The first hour of the post-lunch session was a demonstration of why Australia needs a Sam Konstas to fill the void left by David Warner.
Akash Deep and Jasprit Bumrah bowled 24 dot balls in a row before Khawaja got hold of a short ball from Akash Deep and pulled in front of midwicket for four.
Those four successive maidens constituted a telling demonstration of what happens when batsmen allow bowlers to settle into optimal lines and lengths. Post lunch, the Indian quicks were allowed to operate unchallenged, stringing a series of deliveries that probed at the chinks in the batting armor of individual batsmen.

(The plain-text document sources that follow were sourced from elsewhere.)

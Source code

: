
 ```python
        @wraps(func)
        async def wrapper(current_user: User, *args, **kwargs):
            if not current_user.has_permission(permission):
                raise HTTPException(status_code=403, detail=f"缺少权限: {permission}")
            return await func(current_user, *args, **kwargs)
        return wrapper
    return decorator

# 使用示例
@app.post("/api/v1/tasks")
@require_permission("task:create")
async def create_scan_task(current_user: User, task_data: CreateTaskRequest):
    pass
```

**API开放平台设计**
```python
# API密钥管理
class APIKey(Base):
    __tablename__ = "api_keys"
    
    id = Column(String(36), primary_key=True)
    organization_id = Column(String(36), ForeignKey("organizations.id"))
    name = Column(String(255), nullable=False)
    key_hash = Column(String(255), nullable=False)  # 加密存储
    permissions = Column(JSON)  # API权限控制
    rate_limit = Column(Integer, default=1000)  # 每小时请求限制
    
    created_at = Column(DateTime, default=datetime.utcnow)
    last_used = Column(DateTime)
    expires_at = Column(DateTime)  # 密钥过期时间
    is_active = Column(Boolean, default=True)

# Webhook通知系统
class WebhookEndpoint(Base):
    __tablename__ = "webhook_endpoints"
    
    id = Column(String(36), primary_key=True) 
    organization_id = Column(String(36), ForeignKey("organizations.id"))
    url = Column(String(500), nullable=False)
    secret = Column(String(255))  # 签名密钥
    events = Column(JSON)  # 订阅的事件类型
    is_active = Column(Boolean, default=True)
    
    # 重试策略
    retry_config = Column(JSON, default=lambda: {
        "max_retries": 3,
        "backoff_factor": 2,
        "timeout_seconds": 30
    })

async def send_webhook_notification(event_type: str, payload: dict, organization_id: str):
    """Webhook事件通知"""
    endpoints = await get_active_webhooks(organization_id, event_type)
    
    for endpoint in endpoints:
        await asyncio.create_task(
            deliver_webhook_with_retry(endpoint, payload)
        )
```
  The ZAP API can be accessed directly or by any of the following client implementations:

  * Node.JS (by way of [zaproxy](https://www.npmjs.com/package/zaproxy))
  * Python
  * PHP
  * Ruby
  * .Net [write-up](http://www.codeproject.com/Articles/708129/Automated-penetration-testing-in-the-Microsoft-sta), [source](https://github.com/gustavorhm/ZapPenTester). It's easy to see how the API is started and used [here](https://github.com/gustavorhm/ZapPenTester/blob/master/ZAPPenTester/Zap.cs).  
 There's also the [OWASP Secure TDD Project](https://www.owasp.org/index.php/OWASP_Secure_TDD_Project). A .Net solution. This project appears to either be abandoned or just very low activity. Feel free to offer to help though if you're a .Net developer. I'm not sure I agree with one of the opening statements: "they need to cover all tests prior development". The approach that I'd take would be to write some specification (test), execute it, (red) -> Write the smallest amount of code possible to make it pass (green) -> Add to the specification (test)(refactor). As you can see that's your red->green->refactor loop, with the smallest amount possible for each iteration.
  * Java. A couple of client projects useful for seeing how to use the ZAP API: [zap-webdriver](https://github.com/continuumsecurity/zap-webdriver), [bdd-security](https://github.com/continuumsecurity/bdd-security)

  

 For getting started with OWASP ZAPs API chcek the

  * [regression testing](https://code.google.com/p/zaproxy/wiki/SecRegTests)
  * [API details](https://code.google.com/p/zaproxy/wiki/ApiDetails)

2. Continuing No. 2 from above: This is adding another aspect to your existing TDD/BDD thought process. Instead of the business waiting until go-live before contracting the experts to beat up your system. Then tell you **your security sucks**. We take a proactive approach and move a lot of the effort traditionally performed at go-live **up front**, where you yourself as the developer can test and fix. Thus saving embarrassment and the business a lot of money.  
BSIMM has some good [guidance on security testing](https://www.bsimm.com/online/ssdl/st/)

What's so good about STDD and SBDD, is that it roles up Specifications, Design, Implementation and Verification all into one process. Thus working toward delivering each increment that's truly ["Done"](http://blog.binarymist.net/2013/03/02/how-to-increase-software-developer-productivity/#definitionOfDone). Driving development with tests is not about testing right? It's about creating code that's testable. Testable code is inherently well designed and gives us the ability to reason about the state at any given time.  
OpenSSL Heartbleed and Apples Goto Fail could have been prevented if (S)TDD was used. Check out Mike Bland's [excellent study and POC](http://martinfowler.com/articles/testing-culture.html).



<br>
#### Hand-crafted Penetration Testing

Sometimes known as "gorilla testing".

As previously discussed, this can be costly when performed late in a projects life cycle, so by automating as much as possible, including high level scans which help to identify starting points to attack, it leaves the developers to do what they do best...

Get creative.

This is where Konstas was so effective, playing shots of startling unorthodoxy that pushed bowlers off their preferred lengths and lines and challenging them to come up with a plan B.
Numbers tell you a story. Bumrah's second spell, just before lunch and after the fall of Konstas, was 2-1-3-0. His third spell -- the first post lunch -- was 3-2-2-0. Against that, his first spell went for 6-2-38-0, with Konstas facing 33 of those 36 deliveries and carting the bowler for 34 runs.
The contrast is even more startling when you consider that the Indians were operating with a 25 overs-old ball after the break. Bowling sides like it when the scoreboard stagnates -- sooner or later a ball will come along that fetches the wicket and in the interim, the game is going nowhere.
Noticeably, the Indian quicks straightened their lines and altered their lengths after lunch, bowling more at the stumps and on a fuller length to force the batsmen to play and taking out the option of leaving the ball. Against Labuschagne in particular, the Indians operated with a predominantly leg side field and bowling into the stumps, taking the off-side out of the equation and choking down his run-scoring options.
Khawaja, who in the morning session benefitted by not having to take on his nemesis Bumrah, got to his 50 (101 balls) with two fours off a visibly tiring Akash Deep, who at that point had bowled 11 overs for 28 runs (three maidens).
The first hour of post lunch play, which featured all three quicks and a couple of so-so overs from Nitish Kumar Reddy, produced 26 runs in 11 overs; by the drinks break, India had settled into an in-out field and a holding pattern, seemingly waiting on the batsmen to lapse into error.
The hoped-for error came in the second hour. Bumrah came back for a fourth spell, and started with a rare loosener, a long hop at well below pace. Khawaja pulled too early, got it on the toe of the bat and went to KL Rahul at midwicket. The batsman looked bemused, the catcher surprised, and the bowler just a little bit sheepish. (Khawaja 57 off 121, Australia 154/2).
Washington Sundar, who the management increasingly prefers to Ravichandran Ashwin as first pick off-spinner, came on to bowl in the 53rd over of the innings, with Australia on 172/2. It was the last over before tea.
The session produced 64 runs in 28 overs, at 2.29 per over, for the loss of Usman Khawaja.
There are two ways of looking at play in the first two sessions. One way is to say that the Indian bowling unit failed to convert one wicket into two and three, as they had done in previous outings. The other way is to say that the Australian top order managed to bat in partnerships: 86 off 116 for the first wicket, 65 off 150 for the second wicket and 22, unbeaten, for the third wicket.
India has a question to answer: Who is the second strike bowler, the support act for Jasprit Bumrah? Siraj and Akash Deep have looked steady, without ever threatening to break through. Nitish Kumar Reddy is anodyne, and there is nothing in the first day wicket for Jadeja.
The question becomes urgent as the game ends into the final session with the ball now 53 overs old.
PostScript: Labuschagne’s habit of squaring up in defense got him rapped in the groin thrice, against Siraj’s incoming deliveries. You almost felt for the batsman — and wondered how much more of these it would take before he called the physio out for a concussion test.